• _WORK TO BE COMPLETED_
Each line below should be repeated exactly as written, with no pictures carried over.

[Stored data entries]
+++

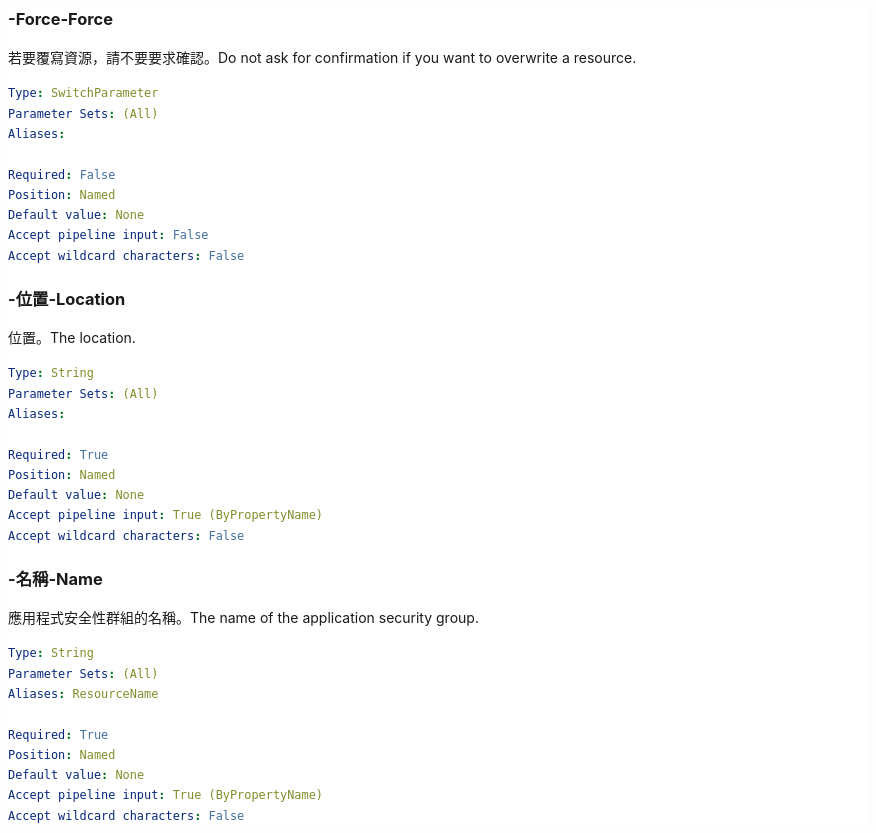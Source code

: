 ### <span data-ttu-id="3968d-117">-Force</span><span class="sxs-lookup"><span data-stu-id="3968d-117">-Force</span></span>
<span data-ttu-id="3968d-118">若要覆寫資源，請不要要求確認。</span><span class="sxs-lookup"><span data-stu-id="3968d-118">Do not ask for confirmation if you want to overwrite a resource.</span></span>

```yaml
Type: SwitchParameter
Parameter Sets: (All)
Aliases: 

Required: False
Position: Named
Default value: None
Accept pipeline input: False
Accept wildcard characters: False
```

### <span data-ttu-id="3968d-119">-位置</span><span class="sxs-lookup"><span data-stu-id="3968d-119">-Location</span></span>
<span data-ttu-id="3968d-120">位置。</span><span class="sxs-lookup"><span data-stu-id="3968d-120">The location.</span></span>

```yaml
Type: String
Parameter Sets: (All)
Aliases: 

Required: True
Position: Named
Default value: None
Accept pipeline input: True (ByPropertyName)
Accept wildcard characters: False
```

### <span data-ttu-id="3968d-121">-名稱</span><span class="sxs-lookup"><span data-stu-id="3968d-121">-Name</span></span>
<span data-ttu-id="3968d-122">應用程式安全性群組的名稱。</span><span class="sxs-lookup"><span data-stu-id="3968d-122">The name of the application security group.</span></span>

```yaml
Type: String
Parameter Sets: (All)
Aliases: ResourceName

Required: True
Position: Named
Default value: None
Accept pipeline input: True (ByPropertyName)
Accept wildcard characters: False
```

+++

• _SOLUTION FOR THIS EXERCISE_
Source code

: ### <span data-ttu-id="3968d-117">-Force</span><span class="sxs-lookup"><span data-stu-id="3968d-117">-Force</span></span>
<span data-ttu-id="3968d-118">若要覆寫資源，請不要要求確認。</span><span class="sxs-lookup"><span data-stu-id="3968d-118">Do not ask for confirmation if you want to overwrite a resource.</span></span>

```yaml
Type: SwitchParameter
Parameter Sets: (All)
Aliases: 

Required: False
Position: Named
Default value: None
Accept pipeline input: False
Accept wildcard characters: False
```

### <span data-ttu-id="3968d-119">-位置</span><span class="sxs-lookup"><span data-stu-id="3968d-119">-Location</span></span>
<span data-ttu-id="3968d-120">位置。</span><span class="sxs-lookup"><span data-stu-id="3968d-120">The location.</span></span>

```yaml
Type: String
Parameter Sets: (All)
Aliases: 

Required: True
Position: Named
Default value: None
Accept pipeline input: True (ByPropertyName)
Accept wildcard characters: False
```

### <span data-ttu-id="3968d-121">-名稱</span><span class="sxs-lookup"><span data-stu-id="3968d-121">-Name</span></span>
<span data-ttu-id="3968d-122">應用程式安全性群組的名稱。</span><span class="sxs-lookup"><span data-stu-id="3968d-122">The name of the application security group.</span></span>

```yaml
Type: String
Parameter Sets: (All)
Aliases: ResourceName

Required: True
Position: Named
Default value: None
Accept pipeline input: True (ByPropertyName)
Accept wildcard characters: False
```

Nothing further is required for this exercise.